AIM OF THE EXERCISE: What you return should be the entries, unchanged, without their pictures.

(Stored data entries)
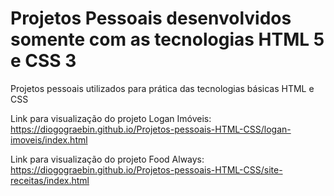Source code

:# Projetos Pessoais desenvolvidos somente com as tecnologias HTML 5 e CSS 3
 Projetos pessoais utilizados para prática das tecnologias básicas HTML e CSS

 Link para visualização do projeto Logan Imóveis: 
 https://diogograebin.github.io/Projetos-pessoais-HTML-CSS/logan-imoveis/index.html

 Link para visualização do projeto Food Always:
 https://diogograebin.github.io/Projetos-pessoais-HTML-CSS/site-receitas/index.html
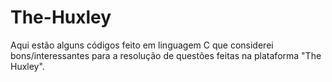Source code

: # The-Huxley

Aqui estão alguns códigos feito em linguagem C que considerei bons/interessantes
para a resolução de questões feitas na plataforma "The Huxley".

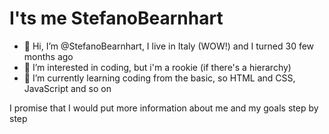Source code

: <html>
<h1>I'ts me StefanoBearnhart</h1>

<ul>
<li>👋 Hi, I’m @StefanoBearnhart, I live in Italy (WOW!) and I turned 30 few months ago</li> 
<li>👀 I’m interested in coding, but i'm a rookie (if there's a hierarchy)</li>
<li>🌱 I’m currently learning coding from the basic, so HTML and CSS, JavaScript and so on</li> 
</ul>

<p>I promise that I would put more information about me and my goals step by step</p>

SOLUTION TO THE PROBLEM:
Source code

:# Projetos Pessoais desenvolvidos somente com as tecnologias HTML 5 e CSS 3
 Projetos pessoais utilizados para prática das tecnologias básicas HTML e CSS

 Link para visualização do projeto Logan Imóveis: 
 https://diogograebin.github.io/Projetos-pessoais-HTML-CSS/logan-imoveis/index.html

 Link para visualização do projeto Food Always:
 https://diogograebin.github.io/Projetos-pessoais-HTML-CSS/site-receitas/index.html
Source code

: # The-Huxley

Aqui estão alguns códigos feito em linguagem C que considerei bons/interessantes
para a resolução de questões feitas na plataforma "The Huxley".

Source code

: <html>
<h1>I'ts me StefanoBearnhart</h1>

<ul>
<li>👋 Hi, I’m @StefanoBearnhart, I live in Italy (WOW!) and I turned 30 few months ago</li> 
<li>👀 I’m interested in coding, but i'm a rookie (if there's a hierarchy)</li>
<li>🌱 I’m currently learning coding from the basic, so HTML and CSS, JavaScript and so on</li> 
</ul>

<p>I promise that I would put more information about me and my goals step by step</p>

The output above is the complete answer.